In most cases, just one instance of asbestos exposure is insufficient to cause health problems. In one situation, a person is less likely to experience health problems if exposed to a small number of particles.

 

Considerations For Homeowners Living In An Old House

Due to the widespread use of building materials containing asbestos, your home likely has asbestos, especially if it was built in the 1980s. As a homeowner, below are several considerations to keep in mind:

  • If you plan to buy or move into a property, scrutinize every aspect of the house, including the plumbing and the attic.
  • Observe the necessary precautions to avoid disrupting or damaging surfaces or materials likely to contain asbestos.
  • Avoid dusting or vacuuming debris that’s likely to contain asbestos particles.
  • Employ a professional’s services to remove or repair potentially asbestos-containing items in your home.

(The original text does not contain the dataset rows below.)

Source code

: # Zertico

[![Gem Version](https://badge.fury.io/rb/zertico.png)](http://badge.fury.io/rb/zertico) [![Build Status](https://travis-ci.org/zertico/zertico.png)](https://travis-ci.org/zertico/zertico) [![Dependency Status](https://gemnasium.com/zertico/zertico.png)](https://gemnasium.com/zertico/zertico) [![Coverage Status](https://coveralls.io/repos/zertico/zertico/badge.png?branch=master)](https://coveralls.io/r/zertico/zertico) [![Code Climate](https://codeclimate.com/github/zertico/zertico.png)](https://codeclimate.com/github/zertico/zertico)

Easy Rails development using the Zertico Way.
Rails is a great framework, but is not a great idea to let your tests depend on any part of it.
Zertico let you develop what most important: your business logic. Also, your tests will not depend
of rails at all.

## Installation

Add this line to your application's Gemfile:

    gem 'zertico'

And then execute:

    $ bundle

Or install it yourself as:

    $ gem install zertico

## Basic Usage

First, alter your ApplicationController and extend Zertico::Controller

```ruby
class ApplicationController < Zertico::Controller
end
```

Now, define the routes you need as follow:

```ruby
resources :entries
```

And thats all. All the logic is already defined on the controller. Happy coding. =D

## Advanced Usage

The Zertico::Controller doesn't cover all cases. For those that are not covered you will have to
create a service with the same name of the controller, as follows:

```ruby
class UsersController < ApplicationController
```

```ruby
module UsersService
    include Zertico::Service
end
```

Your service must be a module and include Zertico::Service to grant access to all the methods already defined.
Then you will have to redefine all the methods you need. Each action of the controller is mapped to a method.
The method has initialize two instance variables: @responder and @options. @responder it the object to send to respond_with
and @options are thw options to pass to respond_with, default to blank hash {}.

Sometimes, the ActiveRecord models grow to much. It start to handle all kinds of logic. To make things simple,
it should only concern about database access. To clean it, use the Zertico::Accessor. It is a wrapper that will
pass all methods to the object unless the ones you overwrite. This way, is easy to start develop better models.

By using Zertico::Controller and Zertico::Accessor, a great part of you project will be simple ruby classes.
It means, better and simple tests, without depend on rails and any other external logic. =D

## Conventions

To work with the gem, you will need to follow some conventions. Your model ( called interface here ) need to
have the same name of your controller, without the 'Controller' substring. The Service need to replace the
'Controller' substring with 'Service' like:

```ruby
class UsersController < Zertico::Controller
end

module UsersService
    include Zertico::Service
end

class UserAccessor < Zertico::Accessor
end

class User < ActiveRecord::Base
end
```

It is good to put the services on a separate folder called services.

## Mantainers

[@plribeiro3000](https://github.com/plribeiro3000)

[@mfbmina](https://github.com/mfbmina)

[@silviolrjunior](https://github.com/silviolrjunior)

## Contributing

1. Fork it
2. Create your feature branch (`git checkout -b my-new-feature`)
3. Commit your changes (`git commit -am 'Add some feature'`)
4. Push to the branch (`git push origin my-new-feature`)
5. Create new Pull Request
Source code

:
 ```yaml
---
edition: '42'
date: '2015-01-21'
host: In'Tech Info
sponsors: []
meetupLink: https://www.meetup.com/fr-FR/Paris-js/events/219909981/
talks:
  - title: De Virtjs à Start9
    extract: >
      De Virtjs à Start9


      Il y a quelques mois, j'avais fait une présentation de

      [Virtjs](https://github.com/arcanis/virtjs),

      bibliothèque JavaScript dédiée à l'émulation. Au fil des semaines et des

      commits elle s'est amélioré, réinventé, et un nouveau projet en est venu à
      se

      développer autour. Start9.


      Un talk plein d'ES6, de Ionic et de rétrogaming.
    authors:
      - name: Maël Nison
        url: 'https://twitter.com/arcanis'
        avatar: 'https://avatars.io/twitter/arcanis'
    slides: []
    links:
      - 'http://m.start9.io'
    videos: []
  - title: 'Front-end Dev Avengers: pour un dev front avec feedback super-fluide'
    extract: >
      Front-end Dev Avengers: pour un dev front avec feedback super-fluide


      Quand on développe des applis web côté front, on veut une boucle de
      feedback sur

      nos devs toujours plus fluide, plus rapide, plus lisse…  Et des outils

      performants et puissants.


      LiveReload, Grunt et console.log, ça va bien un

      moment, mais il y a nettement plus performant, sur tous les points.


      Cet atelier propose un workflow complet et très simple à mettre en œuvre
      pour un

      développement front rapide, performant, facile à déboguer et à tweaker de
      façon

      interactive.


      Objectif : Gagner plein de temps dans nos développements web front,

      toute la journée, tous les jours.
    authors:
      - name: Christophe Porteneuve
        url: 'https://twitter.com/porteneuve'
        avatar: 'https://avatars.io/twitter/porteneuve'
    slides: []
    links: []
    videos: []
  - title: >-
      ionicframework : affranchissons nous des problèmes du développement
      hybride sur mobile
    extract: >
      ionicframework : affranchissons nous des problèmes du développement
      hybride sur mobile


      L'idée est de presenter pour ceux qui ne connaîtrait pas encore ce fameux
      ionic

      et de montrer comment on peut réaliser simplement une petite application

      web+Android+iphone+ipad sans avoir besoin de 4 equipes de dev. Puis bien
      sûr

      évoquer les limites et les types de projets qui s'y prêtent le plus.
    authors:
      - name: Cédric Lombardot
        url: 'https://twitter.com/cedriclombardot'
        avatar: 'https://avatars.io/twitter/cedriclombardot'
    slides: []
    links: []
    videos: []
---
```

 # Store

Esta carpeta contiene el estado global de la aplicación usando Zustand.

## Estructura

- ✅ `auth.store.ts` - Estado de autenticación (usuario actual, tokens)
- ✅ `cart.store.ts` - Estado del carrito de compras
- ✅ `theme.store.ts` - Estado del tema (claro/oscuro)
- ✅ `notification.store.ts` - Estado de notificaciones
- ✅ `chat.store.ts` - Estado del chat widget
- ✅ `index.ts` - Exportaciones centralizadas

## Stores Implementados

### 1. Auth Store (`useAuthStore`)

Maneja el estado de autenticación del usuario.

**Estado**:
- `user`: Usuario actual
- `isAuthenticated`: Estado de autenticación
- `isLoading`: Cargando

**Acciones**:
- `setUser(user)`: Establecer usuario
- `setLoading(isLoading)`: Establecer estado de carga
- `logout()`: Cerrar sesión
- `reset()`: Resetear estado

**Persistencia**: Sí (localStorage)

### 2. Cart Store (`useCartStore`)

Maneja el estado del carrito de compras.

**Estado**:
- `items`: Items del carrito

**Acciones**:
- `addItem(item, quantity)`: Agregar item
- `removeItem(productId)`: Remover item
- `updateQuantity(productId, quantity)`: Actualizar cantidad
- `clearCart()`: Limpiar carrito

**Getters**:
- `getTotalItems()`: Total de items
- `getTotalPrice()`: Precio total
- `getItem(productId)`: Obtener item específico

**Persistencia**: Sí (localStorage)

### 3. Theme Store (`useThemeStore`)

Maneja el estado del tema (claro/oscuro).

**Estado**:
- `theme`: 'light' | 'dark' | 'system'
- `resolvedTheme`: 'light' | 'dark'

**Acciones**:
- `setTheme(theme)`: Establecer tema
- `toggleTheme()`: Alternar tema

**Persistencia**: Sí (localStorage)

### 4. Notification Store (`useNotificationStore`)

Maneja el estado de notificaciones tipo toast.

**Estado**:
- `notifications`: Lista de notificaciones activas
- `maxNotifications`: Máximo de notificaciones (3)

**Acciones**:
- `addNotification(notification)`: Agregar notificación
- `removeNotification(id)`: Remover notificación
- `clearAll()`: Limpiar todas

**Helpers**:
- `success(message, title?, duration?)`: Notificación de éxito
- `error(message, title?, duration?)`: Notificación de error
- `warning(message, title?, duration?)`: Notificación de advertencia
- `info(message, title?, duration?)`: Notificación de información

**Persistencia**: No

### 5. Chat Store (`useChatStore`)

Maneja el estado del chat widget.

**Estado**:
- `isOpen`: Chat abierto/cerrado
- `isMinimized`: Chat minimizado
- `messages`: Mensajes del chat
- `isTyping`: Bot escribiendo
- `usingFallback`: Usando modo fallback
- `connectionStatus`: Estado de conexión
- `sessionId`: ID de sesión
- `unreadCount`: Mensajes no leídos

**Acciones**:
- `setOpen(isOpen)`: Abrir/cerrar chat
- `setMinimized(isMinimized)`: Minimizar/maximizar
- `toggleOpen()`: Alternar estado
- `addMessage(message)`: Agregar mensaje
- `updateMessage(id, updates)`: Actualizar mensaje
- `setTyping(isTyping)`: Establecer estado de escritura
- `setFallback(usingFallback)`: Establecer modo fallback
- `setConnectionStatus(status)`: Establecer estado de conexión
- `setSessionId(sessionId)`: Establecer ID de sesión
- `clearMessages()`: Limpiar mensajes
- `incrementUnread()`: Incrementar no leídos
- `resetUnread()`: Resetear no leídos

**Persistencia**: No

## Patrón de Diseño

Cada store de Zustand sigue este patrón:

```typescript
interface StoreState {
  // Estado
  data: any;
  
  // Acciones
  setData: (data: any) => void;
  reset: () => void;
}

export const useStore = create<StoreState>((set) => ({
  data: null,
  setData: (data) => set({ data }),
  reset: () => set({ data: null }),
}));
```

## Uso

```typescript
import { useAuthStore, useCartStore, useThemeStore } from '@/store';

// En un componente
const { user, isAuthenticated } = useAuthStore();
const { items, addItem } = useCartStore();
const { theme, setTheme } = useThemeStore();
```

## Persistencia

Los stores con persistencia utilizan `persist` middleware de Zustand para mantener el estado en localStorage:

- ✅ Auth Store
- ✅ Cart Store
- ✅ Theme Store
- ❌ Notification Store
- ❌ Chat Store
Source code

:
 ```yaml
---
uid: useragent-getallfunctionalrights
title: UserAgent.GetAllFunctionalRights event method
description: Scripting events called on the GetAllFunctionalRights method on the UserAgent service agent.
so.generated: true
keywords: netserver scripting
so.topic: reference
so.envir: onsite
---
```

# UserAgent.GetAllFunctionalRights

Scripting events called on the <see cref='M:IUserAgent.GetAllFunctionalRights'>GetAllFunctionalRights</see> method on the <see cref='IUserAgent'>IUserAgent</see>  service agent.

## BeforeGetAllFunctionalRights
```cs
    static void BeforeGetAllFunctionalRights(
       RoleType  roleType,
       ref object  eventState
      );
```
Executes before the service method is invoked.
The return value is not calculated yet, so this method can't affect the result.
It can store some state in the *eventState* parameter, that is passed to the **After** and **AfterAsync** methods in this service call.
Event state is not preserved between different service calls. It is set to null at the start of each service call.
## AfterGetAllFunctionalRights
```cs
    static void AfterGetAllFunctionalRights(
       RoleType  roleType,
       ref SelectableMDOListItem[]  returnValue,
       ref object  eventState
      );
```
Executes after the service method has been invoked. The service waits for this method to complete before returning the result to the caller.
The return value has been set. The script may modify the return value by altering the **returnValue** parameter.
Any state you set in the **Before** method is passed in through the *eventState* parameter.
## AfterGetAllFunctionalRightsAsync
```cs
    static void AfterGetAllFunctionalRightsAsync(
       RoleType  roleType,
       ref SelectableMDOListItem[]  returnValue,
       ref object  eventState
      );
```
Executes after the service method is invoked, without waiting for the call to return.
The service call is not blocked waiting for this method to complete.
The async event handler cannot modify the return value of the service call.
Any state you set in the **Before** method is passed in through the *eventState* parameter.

As you can see, materials or items containing asbestos cannot be avoided, especially for those living in an old house. Luckily, knowing these measures will help minimize possible exposure to the mineral.

 



Final Thoughts 

Asbestos testing and removal are essential in keeping your home safe, especially if you’re planning a renovation project soon. Remember that the safe and proper removal of asbestos should be a priority for any homeowner. You should be aware of the necessary safety precautions when preparing to renovate a home constructed in the 1970s or 1980s, such as identifying materials containing asbestos and safely removing them before starting your project. If you prioritize proper asbestos testing, you can determine whether your home includes any asbestos-containing materials. This can help protect your family’s health, especially if you plan to remodel or renovate soon.